# [TASK]
From the entries that follow, copy every line with the word "push".

━━ STORED DATA

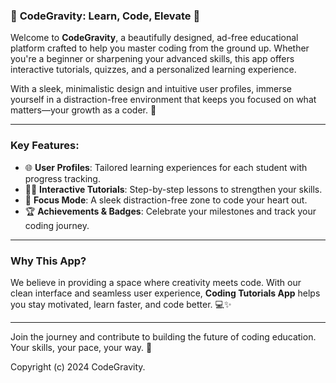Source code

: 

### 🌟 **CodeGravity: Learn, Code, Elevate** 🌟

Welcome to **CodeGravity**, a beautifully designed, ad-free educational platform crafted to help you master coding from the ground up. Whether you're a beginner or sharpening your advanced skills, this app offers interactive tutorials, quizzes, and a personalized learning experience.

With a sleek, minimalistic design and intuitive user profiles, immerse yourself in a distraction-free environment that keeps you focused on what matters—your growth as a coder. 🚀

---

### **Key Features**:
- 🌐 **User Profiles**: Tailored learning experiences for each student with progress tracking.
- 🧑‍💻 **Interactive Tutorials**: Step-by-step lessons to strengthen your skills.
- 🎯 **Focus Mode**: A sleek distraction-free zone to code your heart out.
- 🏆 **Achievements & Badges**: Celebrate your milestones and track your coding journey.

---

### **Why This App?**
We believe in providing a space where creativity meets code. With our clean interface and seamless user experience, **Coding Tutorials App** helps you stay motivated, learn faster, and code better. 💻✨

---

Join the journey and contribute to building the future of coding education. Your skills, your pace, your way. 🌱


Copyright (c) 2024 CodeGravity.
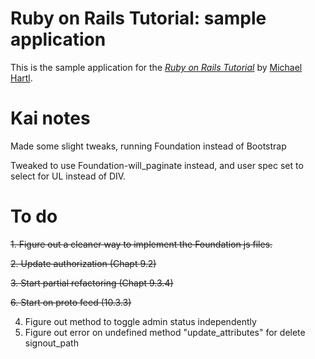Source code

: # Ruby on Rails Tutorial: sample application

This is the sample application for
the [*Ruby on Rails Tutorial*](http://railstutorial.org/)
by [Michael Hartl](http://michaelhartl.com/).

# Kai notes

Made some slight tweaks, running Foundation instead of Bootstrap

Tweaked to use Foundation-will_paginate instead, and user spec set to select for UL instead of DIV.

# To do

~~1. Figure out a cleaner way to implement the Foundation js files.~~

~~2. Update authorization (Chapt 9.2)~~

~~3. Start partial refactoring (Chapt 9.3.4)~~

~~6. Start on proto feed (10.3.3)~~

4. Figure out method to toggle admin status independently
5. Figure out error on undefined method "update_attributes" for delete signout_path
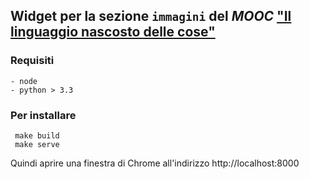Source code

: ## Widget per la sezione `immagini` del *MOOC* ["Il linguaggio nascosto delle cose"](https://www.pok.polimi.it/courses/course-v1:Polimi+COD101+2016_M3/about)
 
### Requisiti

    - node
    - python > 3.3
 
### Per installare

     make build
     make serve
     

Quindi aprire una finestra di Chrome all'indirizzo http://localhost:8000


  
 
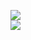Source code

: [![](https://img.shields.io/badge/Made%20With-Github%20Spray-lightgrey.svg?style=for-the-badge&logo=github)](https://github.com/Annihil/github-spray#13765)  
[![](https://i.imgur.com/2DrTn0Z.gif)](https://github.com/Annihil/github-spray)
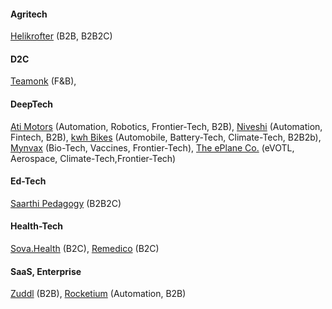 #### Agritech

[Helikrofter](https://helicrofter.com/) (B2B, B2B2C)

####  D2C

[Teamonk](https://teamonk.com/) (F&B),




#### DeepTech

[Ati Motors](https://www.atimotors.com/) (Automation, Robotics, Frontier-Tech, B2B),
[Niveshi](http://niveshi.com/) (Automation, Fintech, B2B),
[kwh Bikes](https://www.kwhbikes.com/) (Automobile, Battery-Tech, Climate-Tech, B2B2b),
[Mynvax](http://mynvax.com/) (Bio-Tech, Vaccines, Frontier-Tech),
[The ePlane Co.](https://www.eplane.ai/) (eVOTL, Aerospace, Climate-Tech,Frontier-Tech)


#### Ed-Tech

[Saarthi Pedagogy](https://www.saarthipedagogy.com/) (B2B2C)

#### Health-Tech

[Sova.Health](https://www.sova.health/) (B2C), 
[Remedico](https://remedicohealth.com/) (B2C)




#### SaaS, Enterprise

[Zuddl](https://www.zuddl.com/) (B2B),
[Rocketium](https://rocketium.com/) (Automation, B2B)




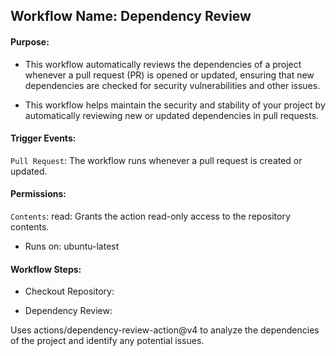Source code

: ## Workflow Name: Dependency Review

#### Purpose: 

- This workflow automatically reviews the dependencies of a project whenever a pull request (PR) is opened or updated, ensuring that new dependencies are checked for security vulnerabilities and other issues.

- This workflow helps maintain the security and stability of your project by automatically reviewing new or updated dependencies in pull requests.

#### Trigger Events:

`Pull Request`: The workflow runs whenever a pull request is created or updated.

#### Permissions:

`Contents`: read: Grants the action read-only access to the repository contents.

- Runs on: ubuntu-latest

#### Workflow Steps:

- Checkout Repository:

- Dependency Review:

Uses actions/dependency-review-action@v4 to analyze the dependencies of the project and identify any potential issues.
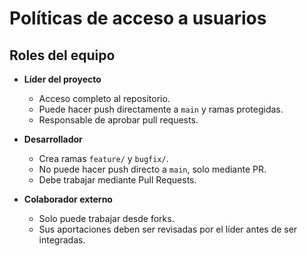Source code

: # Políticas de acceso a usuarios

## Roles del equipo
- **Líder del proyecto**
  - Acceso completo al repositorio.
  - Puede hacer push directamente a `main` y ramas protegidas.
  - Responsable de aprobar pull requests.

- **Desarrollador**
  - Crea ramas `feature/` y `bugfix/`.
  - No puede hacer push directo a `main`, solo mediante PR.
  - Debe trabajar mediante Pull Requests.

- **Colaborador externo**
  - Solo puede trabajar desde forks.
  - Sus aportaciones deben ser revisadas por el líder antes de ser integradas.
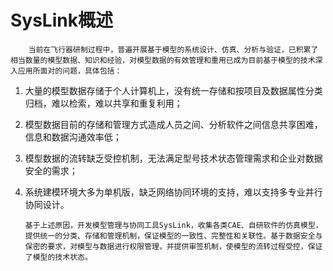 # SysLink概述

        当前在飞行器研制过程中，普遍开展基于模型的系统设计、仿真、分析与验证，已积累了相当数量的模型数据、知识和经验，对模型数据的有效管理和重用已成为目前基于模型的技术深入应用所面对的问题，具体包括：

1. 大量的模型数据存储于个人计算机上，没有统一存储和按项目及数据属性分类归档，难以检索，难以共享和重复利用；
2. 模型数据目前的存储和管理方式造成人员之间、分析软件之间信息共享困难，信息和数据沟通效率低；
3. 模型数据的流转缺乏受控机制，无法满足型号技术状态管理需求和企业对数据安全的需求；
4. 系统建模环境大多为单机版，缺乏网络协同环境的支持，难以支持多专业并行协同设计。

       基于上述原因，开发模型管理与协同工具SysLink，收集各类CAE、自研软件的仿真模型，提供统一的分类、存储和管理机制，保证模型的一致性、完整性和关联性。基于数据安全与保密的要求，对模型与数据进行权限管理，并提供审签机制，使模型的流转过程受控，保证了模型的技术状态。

━━━━

# [SOLUTION FOR THIS EXERCISE]
  - Puede hacer push directamente a `main` y ramas protegidas.
  - No puede hacer push directo a `main`, solo mediante PR.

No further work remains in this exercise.